There is none above reproach. There is none hidden from hardship. And if my heart breaks along with the broken then I’m walking the right road. We are called as a church to love others so deeply that every ounce of ourselves is entangled in their losses and victories. We are not yoked to bondage or slavery, but are bonded together under the same yoke, as slaves to Christ for freedom sake.

This year may not have been as pretty and picture perfect as I intended, but we persevere. We pursue The Light of the world through the darkest hour with great zeal and passion because we know that God will have His glory. The story of our Savior did not stop at the grave, because He had to be nailed to that cross and buried behind a stone before He could be raised and resurrected. And so our stories shall be: tempted and tried before the time of Kingdom’s crowns.

This year held trauma and terror, and to be honest, I didn’t know how cold I was until I stepped out of the water, But God- who’s mercies are new each morning, who’s grace is sufficient, who knows the beginning and end, who is the author of each tale, and knows every tear because He, Himself draped Himself in human flesh and walked our very roads -will equip those in which He calls.

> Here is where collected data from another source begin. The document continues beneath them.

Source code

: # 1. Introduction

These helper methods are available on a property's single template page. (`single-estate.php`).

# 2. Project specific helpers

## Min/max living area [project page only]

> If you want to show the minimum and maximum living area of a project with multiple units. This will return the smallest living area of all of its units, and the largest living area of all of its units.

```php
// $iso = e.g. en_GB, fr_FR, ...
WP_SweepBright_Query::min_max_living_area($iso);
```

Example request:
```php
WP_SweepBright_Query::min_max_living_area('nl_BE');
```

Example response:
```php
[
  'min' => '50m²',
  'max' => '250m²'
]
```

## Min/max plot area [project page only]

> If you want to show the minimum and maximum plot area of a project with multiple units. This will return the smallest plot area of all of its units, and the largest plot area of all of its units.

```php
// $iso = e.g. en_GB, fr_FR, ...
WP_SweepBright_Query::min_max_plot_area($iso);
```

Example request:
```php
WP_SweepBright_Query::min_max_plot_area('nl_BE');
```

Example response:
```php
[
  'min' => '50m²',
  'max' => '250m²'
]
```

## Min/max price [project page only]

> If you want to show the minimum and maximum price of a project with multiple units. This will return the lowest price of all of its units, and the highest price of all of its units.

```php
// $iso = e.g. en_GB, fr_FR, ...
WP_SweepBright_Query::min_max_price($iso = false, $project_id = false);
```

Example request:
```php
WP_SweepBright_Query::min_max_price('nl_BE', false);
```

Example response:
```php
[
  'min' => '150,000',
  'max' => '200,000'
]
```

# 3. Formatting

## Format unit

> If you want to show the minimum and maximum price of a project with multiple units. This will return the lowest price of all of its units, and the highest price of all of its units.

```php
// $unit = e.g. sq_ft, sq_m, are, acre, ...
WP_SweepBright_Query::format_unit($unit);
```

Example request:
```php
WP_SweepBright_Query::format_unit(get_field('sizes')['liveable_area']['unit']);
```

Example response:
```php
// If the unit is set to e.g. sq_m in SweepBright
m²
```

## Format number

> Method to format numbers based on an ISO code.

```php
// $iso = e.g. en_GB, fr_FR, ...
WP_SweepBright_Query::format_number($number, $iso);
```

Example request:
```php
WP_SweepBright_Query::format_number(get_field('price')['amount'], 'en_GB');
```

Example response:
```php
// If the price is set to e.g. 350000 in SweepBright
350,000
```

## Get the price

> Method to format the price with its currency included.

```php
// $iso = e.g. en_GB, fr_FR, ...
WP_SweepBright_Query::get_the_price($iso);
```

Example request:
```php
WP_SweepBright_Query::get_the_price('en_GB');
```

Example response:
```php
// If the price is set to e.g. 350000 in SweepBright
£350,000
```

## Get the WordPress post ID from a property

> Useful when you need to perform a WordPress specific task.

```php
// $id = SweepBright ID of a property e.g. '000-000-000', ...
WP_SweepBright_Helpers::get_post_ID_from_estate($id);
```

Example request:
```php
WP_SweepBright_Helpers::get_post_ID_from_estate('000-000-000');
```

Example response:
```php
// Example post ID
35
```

And the call my friends is this: “Love the Lord your God with all your heart and with all your soul and with all your mind and with all your strength.’ The second is: ‘Love your neighbor as yourself.’ There is no commandment greater than these.”-Mark 12:30-31

Our call is to love The Lord with every fiber of our being and to love our neighbors with the same love and reverence as we desire- not what we are deserving of. This year we witnessed the true depravity of man, ugliness of sin and are called to love anyway. We are not called to mend the broken -God does that- we are simply called to endure the brokenness with our brothers, dancing like light in a darkened world.